Therapy with nitrates: increasing evidence of vascular toxicity^*

John D. Parker, MD, FRCP(C)^,*

Division of Cardiology, Mount Sinai and University, Health Network Hospitals, Toronto, Ontario, Canada

^* Reprint requests and correspondence: Dr. John D. Parker, Division of Cardiology, Mount Sinai and University, Health Network Hospitals, 200 Elizabeth Street, Eaton North 13-212, Toronto, Ontario, Canada, M5G 2C4.
john.parker{at}uhn.ca

In the mid 1990s it was reported that therapy with nitroglycerin was associated with increased free radical production by the endothelium and that this biochemical response appeared to play an important role in the development of tolerance (1). This observation, the "free radical hypothesis" of the etiology of tolerance, was followed by a rapid increase in our understanding of the impact of organic nitrates on both vascular biochemistry and vascular function. Animal models of nitrate exposure have now documented that sustained exposure to organic nitrates, particularly glyceryl trinitrate (GTN), is associated with: 1) increased superoxide anion production, with this increase apparently arising from a number of enzymatic sources (1–3); 2) increased tissue content of endothelin-1, possibly mediated by increased production of angiotensin II (4); 3) activation of protein kinase C (4); 4) development of abnormalities in L-arginine transport with subsequent abnormalities in endothelial nitric oxide synthase function (5,6); and 5) abnormalities in the function of mitochondrial aldehyde dehydrogenase (7). At the same time, human experimentation has documented that sustained therapy with GTN is associated with an increase in the vascular sensitivity to vasoconstriction (8) and evidence of abnormal responses to endothelium-dependent vasodilation in a number of vascular beds (9,10). It should be emphasized that most experimental work to date has involved GTN, with little information published concerning the impact of other organic nitrates. Some observations have suggested that there may be important differences between different organic nitrates. For example, it has been suggested that pentaerythritol tetranitrate does not appear to cause increased free radical production (11) and that this characteristic is associated with less evidence of hemodynamic tolerance (12) as well as improved endothelium-dependent vasomotor responses during sustained therapy (13).

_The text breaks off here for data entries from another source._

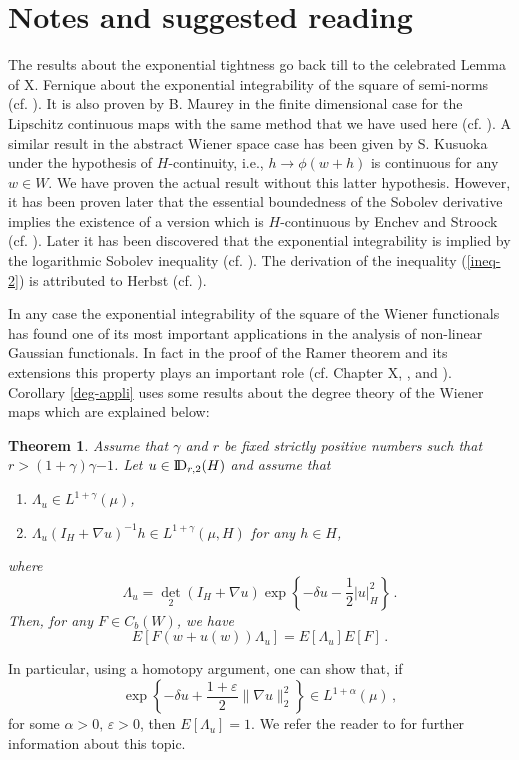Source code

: \documentclass[12pt,a4paper]{book}
\newtheorem{theorem}{Theorem}[section]
\newcommand{\La}{\Lambda}
\newcommand{\eps}{\varepsilon}
\newcommand{\DD}{{\rm I\!D}}
\newcommand{\dett}{{\textstyle{\det_2}}}
\begin{document}
\section*{Notes and suggested reading}
{\footnotesize{The results about the exponential tightness go back
    till to the celebrated Lemma of X. Fernique about the
    exponential integrability of the square of semi-norms
    (cf. \cite{KUO}). It is also proven
    by B. Maurey in the finite dimensional case for the Lipschitz
    continuous maps with the same  method that we have used here
    (cf. \cite{P}). A similar
    result in the abstract Wiener space case has been given by
    S. Kusuoka under the hypothesis of $H$-continuity, i.e.,  $h\to
    \phi(w+h)$ is continuous for any $w\in W$. We have proven the actual result
    without this latter hypothesis. However, it has been proven later
    that the essential boundedness of the Sobolev derivative implies
    the existence of a version which is $H$-continuous by Enchev and
    Stroock (cf. \cite{E-S}). Later it has been discovered that the
    exponential integrability is implied by the logarithmic Sobolev
    inequality (cf. \cite{A-M-S}). The derivation of the inequality
    (\ref{ineq-2}) is attributed to Herbst (cf. \cite{Led}).



    In any case the exponential
    integrability of the square of the Wiener functionals has found
    one of its most important applications in the analysis of
    non-linear Gaussian functionals. In fact in the proof of the Ramer
    theorem and its extensions this property plays an important role
    (cf. Chapter X, \cite{UZ5}, \cite{UZ6}  and  \cite{UZ7}).
    Corollary \ref{deg-appli} uses some results about the degree
    theory of the Wiener maps which are explained below:
\begin{theorem}
\label{degree-thm}
   Assume that $\gamma$ and $r$ be fixed strictly positive numbers
   such that $r>(1+\gamma)\gamma{-1}$. Let $u\in\DD_{r,2}(H)$ and assume
   that
\begin{enumerate}
\item $\La_u\in L^{1+\gamma}(\mu)$,
\item $\La_u(I_H+\nabla u)^{-1}h\in L^{1+\gamma}(\mu,H)$ for any $h\in H$,
\end{enumerate}
where
$$
\La_u=\dett(I_H+\nabla u)\exp\left\{-\delta u-\frac{1}{2}|u|_H^2\right\}\,.
$$
Then, for any $F\in C_b(W)$, we have
$$
E\left[F(w+u(w))\La_u\right]=E[\La_u]E[F]\,.
$$
\end{theorem}
In particular, using a homotopy argument, one can show that, if
$$
\exp\left\{-\delta u+\frac{1+\eps}{2}\|\nabla u\|_2^2\right\}\in
L^{1+\alpha}(\mu)\,,
$$
for some $\alpha>0,\,\eps>0$, then $E[\La_u]=1$.
We refer the reader to \cite{UZ7} for further information about this topic.



}}
\end{document}

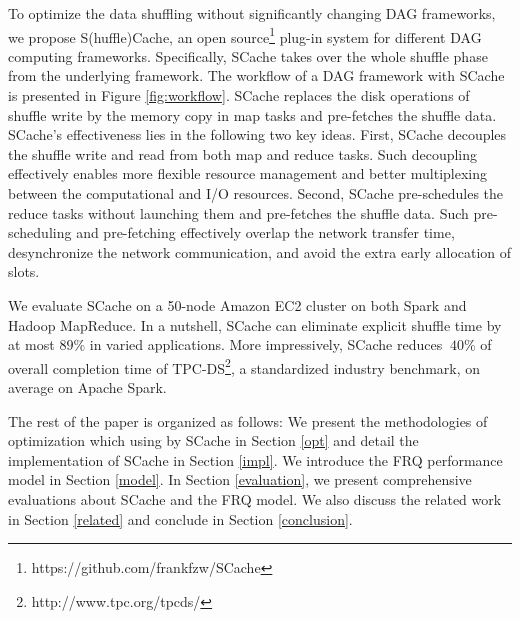 {\color{black}
To optimize the data shuffling without significantly changing DAG frameworks, we propose S(huffle)Cache, an open source\footnote{https://github.com/frankfzw/SCache} plug-in system for different DAG computing frameworks.
Specifically, SCache takes over the whole shuffle phase from the underlying framework.
The workflow of a DAG framework with SCache is presented in Figure \ref{fig:workflow}. 
SCache replaces the disk operations of shuffle write by the memory copy in map tasks and pre-fetches the shuffle data.
SCache's effectiveness lies in the following two key ideas.
First, SCache decouples the shuffle write and read from both map and reduce tasks.
Such decoupling effectively enables more flexible resource management and better multiplexing between the computational and I/O resources.
Second, SCache pre-schedules the reduce tasks without launching them and pre-fetches the shuffle data. 
Such pre-scheduling and pre-fetching effectively overlap the network transfer time, desynchronize the network communication, 
and avoid the extra early allocation of slots.

We evaluate SCache on a 50-node Amazon EC2 cluster on both Spark and Hadoop MapReduce.
In a nutshell, SCache can eliminate explicit shuffle time by at most $89\%$ in varied applications. More impressively, SCache reduces $~40\%$ of overall completion time of TPC-DS\footnote{http://www.tpc.org/tpcds/}, a standardized industry benchmark, on average on Apache Spark.

The rest of the paper is organized as follows:
{\color{black}
We present the methodologies of optimization which using by SCache in Section \ref{opt} and detail the implementation of SCache in Section \ref{impl}.
We introduce the FRQ performance model in Section \ref{model}.
In Section \ref{evaluation}, we present comprehensive evaluations about SCache and the FRQ model.
We also discuss the related work in Section \ref{related} and conclude in Section \ref{conclusion}.
}
}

In this issue of the Journal, Hink et al. (14) from Thomas Münzel's laboratory, provide more data concerning the far-reaching biochemical effects of nitroglycerin therapy on vascular biochemical homeostasis. Their observations document that relatively short-term continuous GTN therapy in both rats and rabbits was associated with the development of important abnormalities in the function of prostacyclin synthase (PGI₂-S), the enzyme responsible for the synthesis of prostaglandin-I₂, a compound with potent vasodilatory and antiplatelet effects. Their observations serve to remind us that some of the acute vasomotor effects of nitrates are mediated through the stimulatory effects of either GTN and/or the active metabolite nitric oxide on PGI₂ production (15). More importantly, they identify yet another apparent adverse effect of sustained GTN therapy on vascular homeostasis and function. Their data document that sustained GTN therapy is associated with a marked decrease in PGI₂-S activity, with subsequent reduction in PGI₂ production. The inhibitory effect of GTN exposure on PGI₂-S function appears to be mediated by increased tyrosine nitration of PGI₂-S, a reflection of increased peroxynitrite formation, which is demonstrated to occur during sustained nitrate exposure.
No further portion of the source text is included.